Member of the Legislative Assembly of New Brunswick
- In office 1850–1854
- Constituency: Charlotte County

Member of the Legislative Council of New Brunswick
- In office 1856–1860
- Constituency: Charlotte County

Personal details
- Born: 1811 West Ham, Essex, England
- Died: 1874 (aged 62–63) Campobello Island, New Brunswick

= John James Robinson =

Canadian politician

John James Robinson-Owen (January 1811 - 1874) was a naval officer and political figure in England and New Brunswick. He represented Charlotte County in the Legislative Assembly of New Brunswick from 1850 to 1854.

He was born in West Ham, Essex, the son of Captain J. J. Robinson, and educated in England. Robinson served in the Royal Navy from 1824 to 1845, retiring as captain.

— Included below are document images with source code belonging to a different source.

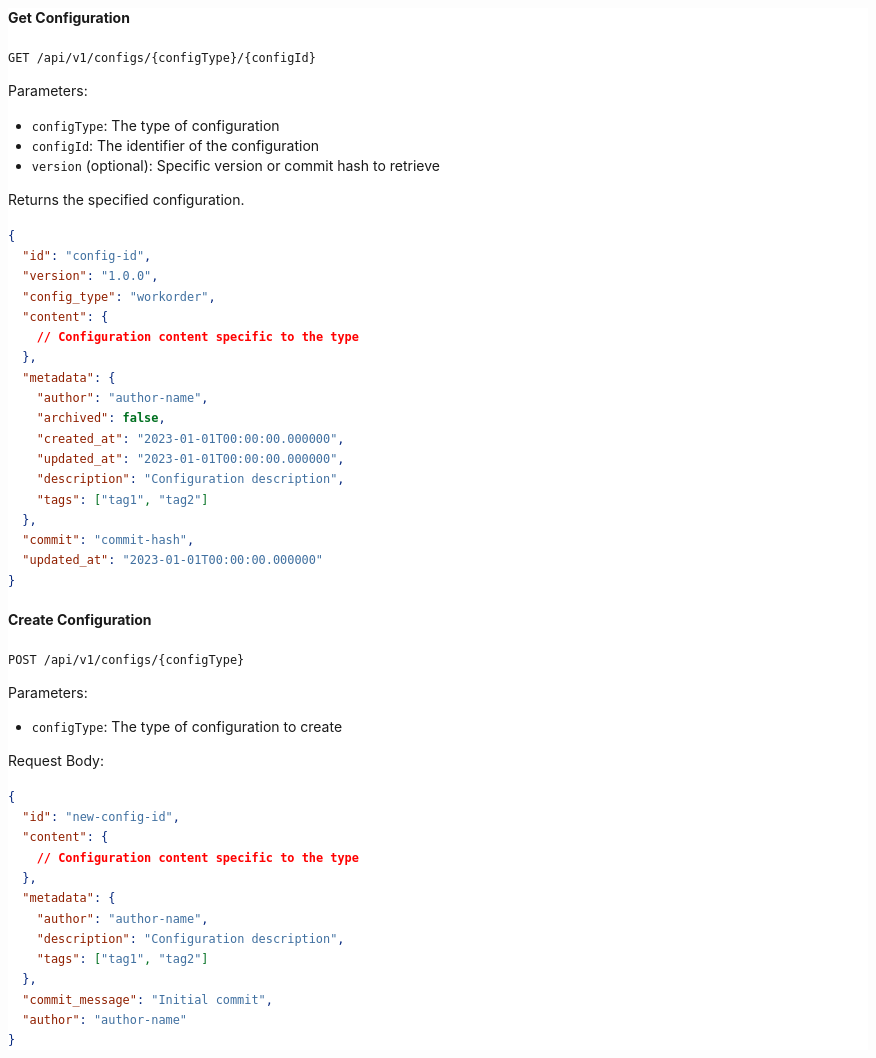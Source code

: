 #### Get Configuration

```
GET /api/v1/configs/{configType}/{configId}
```

Parameters:
- `configType`: The type of configuration
- `configId`: The identifier of the configuration
- `version` (optional): Specific version or commit hash to retrieve

Returns the specified configuration.

```json
{
  "id": "config-id",
  "version": "1.0.0",
  "config_type": "workorder",
  "content": {
    // Configuration content specific to the type
  },
  "metadata": {
    "author": "author-name",
    "archived": false,
    "created_at": "2023-01-01T00:00:00.000000",
    "updated_at": "2023-01-01T00:00:00.000000",
    "description": "Configuration description",
    "tags": ["tag1", "tag2"]
  },
  "commit": "commit-hash",
  "updated_at": "2023-01-01T00:00:00.000000"
}
```

#### Create Configuration

```
POST /api/v1/configs/{configType}
```

Parameters:
- `configType`: The type of configuration to create

Request Body:

```json
{
  "id": "new-config-id",
  "content": {
    // Configuration content specific to the type
  },
  "metadata": {
    "author": "author-name",
    "description": "Configuration description",
    "tags": ["tag1", "tag2"]
  },
  "commit_message": "Initial commit",
  "author": "author-name"
}
```
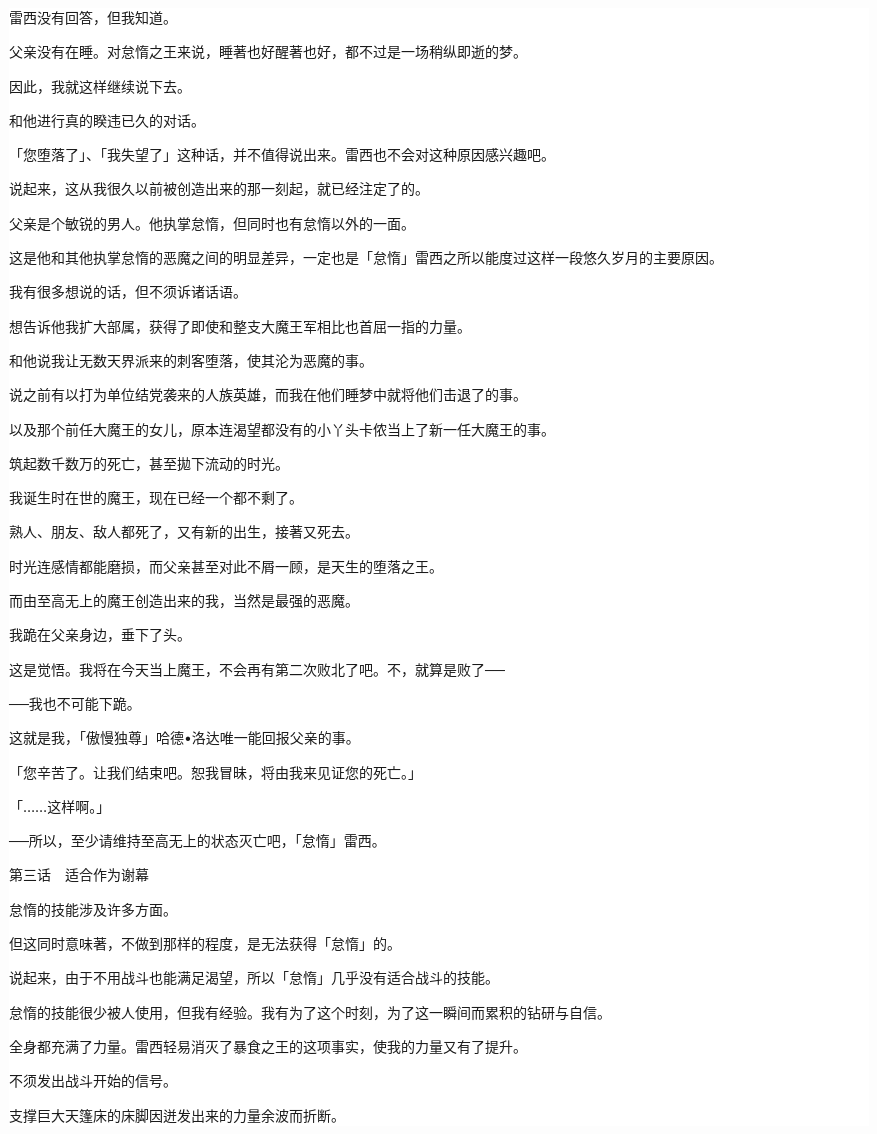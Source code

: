 雷西没有回答，但我知道。

父亲没有在睡。对怠惰之王来说，睡著也好醒著也好，都不过是一场稍纵即逝的梦。

因此，我就这样继续说下去。

和他进行真的睽违已久的对话。

「您堕落了」、「我失望了」这种话，并不值得说出来。雷西也不会对这种原因感兴趣吧。

说起来，这从我很久以前被创造出来的那一刻起，就已经注定了的。

父亲是个敏锐的男人。他执掌怠惰，但同时也有怠惰以外的一面。

这是他和其他执掌怠惰的恶魔之间的明显差异，一定也是「怠惰」雷西之所以能度过这样一段悠久岁月的主要原因。

我有很多想说的话，但不须诉诸话语。

想告诉他我扩大部属，获得了即使和整支大魔王军相比也首屈一指的力量。

和他说我让无数天界派来的刺客堕落，使其沦为恶魔的事。

说之前有以打为单位结党袭来的人族英雄，而我在他们睡梦中就将他们击退了的事。

以及那个前任大魔王的女儿，原本连渴望都没有的小丫头卡侬当上了新一任大魔王的事。

筑起数千数万的死亡，甚至拋下流动的时光。

我诞生时在世的魔王，现在已经一个都不剩了。

熟人、朋友、敌人都死了，又有新的出生，接著又死去。

时光连感情都能磨损，而父亲甚至对此不屑一顾，是天生的堕落之王。

而由至高无上的魔王创造出来的我，当然是最强的恶魔。

我跪在父亲身边，垂下了头。

这是觉悟。我将在今天当上魔王，不会再有第二次败北了吧。不，就算是败了──

──我也不可能下跪。

这就是我，「傲慢独尊」哈德•洛达唯一能回报父亲的事。

「您辛苦了。让我们结束吧。恕我冒昧，将由我来见证您的死亡。」

「……这样啊。」

──所以，至少请维持至高无上的状态灭亡吧，「怠惰」雷西。

第三话　适合作为谢幕

怠惰的技能涉及许多方面。

但这同时意味著，不做到那样的程度，是无法获得「怠惰」的。

说起来，由于不用战斗也能满足渴望，所以「怠惰」几乎没有适合战斗的技能。

怠惰的技能很少被人使用，但我有经验。我有为了这个时刻，为了这一瞬间而累积的钻研与自信。

全身都充满了力量。雷西轻易消灭了暴食之王的这项事实，使我的力量又有了提升。

不须发出战斗开始的信号。

支撑巨大天篷床的床脚因迸发出来的力量余波而折断。
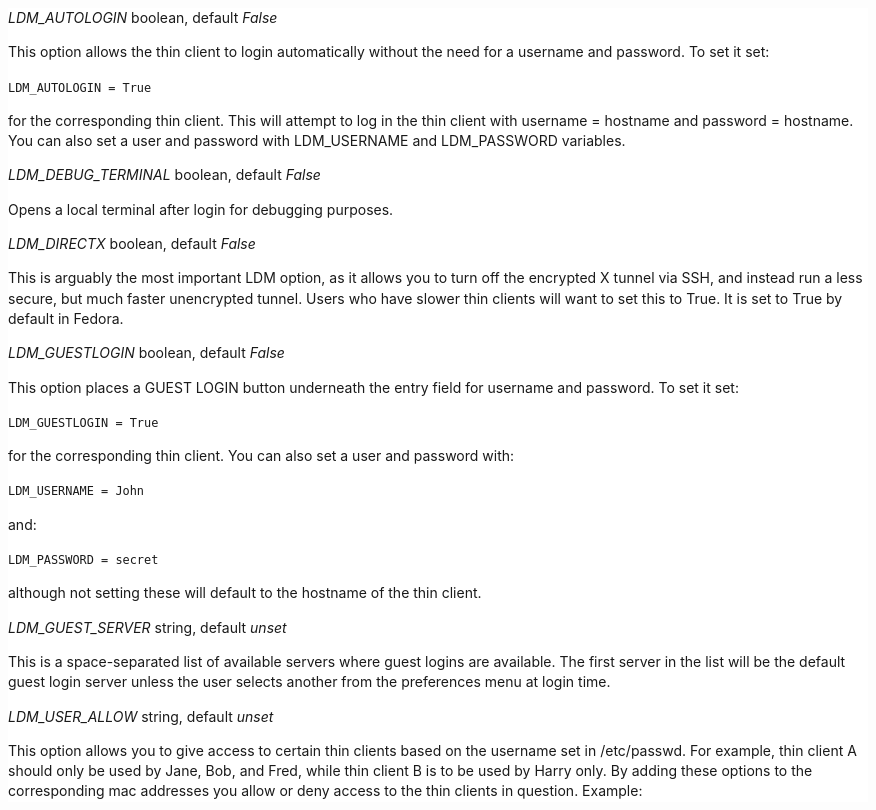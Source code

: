 *LDM_AUTOLOGIN*
 boolean, default *False*

This option allows the thin client to login automatically without the
need for a username and password. To set it set:

    LDM_AUTOLOGIN = True

for the corresponding thin client. This will attempt to log in the
thin client with username = hostname and password = hostname. You can
also set a user and password with LDM_USERNAME and LDM_PASSWORD
variables.

*LDM_DEBUG_TERMINAL*
 boolean, default *False*

Opens a local terminal after login for debugging purposes.

*LDM_DIRECTX*
 boolean, default *False*

This is arguably the most important LDM option, as it allows you to
turn off the encrypted X tunnel via SSH, and instead run a less
secure, but much faster unencrypted tunnel. Users who have slower
thin clients will want to set this to True. It is set to True by
default in Fedora.

*LDM_GUESTLOGIN*
 boolean, default *False*

This option places a GUEST LOGIN button underneath the entry field
for username and password. To set it set:

    LDM_GUESTLOGIN = True

for the corresponding thin client. You can also set a user and
password with:

    LDM_USERNAME = John

and:

    LDM_PASSWORD = secret

although not setting these will default to the hostname of the thin client.

*LDM_GUEST_SERVER*
 string, default *unset*

This is a space-separated list of available servers where guest
logins are available. The first server in the list will be the
default guest login server unless the user selects another from the
preferences menu at login time.

*LDM_USER_ALLOW*
 string, default *unset*

This option allows you to give access to certain thin clients based
on the username set in /etc/passwd. For example, thin client A should
only be used by Jane, Bob, and Fred, while thin client B is to be
used by Harry only. By adding these options to the corresponding mac
addresses you allow or deny access to the thin clients in
question. Example:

He also maintained a home at Surrey in England. In 1839, he married Cornelia, the daughter of William Fitzwilliam Owen. Robinson was named to the Legislative Council of New Brunswick in 1856. He served as commissioner for lighthouse for the provinces. Robinson, now known as Robinson-Owen, also took over responsibility for administering Campobello Island during his father-in-law's later years and became owner of the island with his wife after Owen died in 1857. The Owen property was sold in 1881 to a group of Boston and New York businessmen. James Roosevelt of the Roosevelt family purchased several acres of land and had a summer home constructed; other wealthy visitors did the same.

==See also==
- O'Byrne, William Richard (1849). "A Naval Biographical Dictionary"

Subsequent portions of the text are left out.